* _TASK INSTRUCTIONS_
Go through the listing below and list every line with "gamma".
+---+
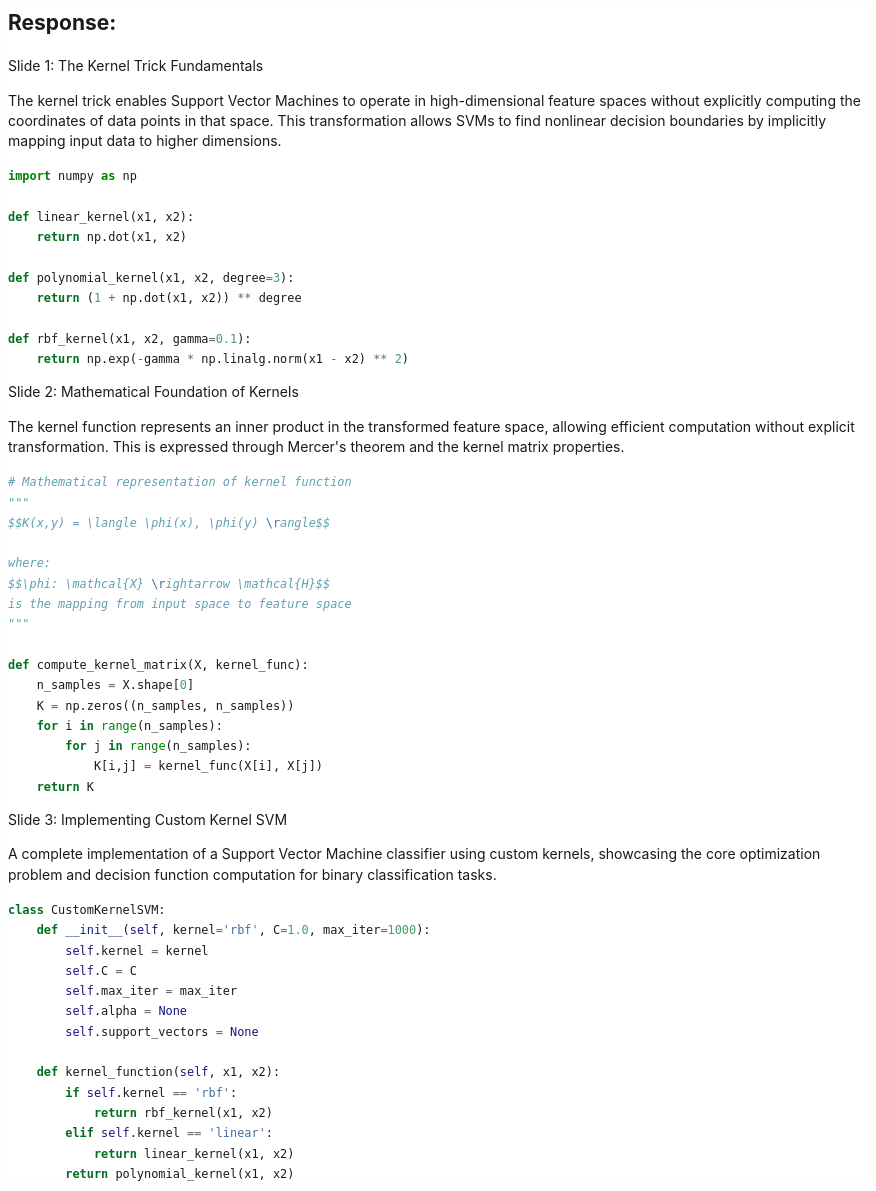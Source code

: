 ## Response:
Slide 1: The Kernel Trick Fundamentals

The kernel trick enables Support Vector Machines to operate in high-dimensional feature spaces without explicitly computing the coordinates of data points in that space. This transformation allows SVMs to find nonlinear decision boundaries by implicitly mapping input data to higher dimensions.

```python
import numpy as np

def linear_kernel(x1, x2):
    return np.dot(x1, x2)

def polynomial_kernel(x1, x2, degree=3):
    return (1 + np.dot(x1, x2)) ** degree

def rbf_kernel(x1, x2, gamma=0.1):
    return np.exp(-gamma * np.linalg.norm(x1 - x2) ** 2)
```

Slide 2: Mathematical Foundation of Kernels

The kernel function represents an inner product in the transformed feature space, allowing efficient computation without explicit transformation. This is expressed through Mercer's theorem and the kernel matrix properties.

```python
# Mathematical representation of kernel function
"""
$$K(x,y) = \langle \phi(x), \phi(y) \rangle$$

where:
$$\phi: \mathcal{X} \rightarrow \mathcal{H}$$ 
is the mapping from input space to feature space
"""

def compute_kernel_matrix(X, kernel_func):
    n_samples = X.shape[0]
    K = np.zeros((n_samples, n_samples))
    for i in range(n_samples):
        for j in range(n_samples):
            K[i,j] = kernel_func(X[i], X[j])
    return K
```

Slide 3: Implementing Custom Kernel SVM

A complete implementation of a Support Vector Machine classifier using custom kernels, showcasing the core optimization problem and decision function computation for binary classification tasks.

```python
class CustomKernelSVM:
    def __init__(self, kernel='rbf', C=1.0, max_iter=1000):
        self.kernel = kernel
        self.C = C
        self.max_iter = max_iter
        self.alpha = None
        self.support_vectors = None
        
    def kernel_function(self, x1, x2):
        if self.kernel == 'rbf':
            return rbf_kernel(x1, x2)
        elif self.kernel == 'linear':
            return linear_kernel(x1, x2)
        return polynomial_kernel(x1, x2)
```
+---+
* _RESULT OF THE EXERCISE_
def rbf_kernel(x1, x2, gamma=0.1):
    return np.exp(-gamma * np.linalg.norm(x1 - x2) ** 2)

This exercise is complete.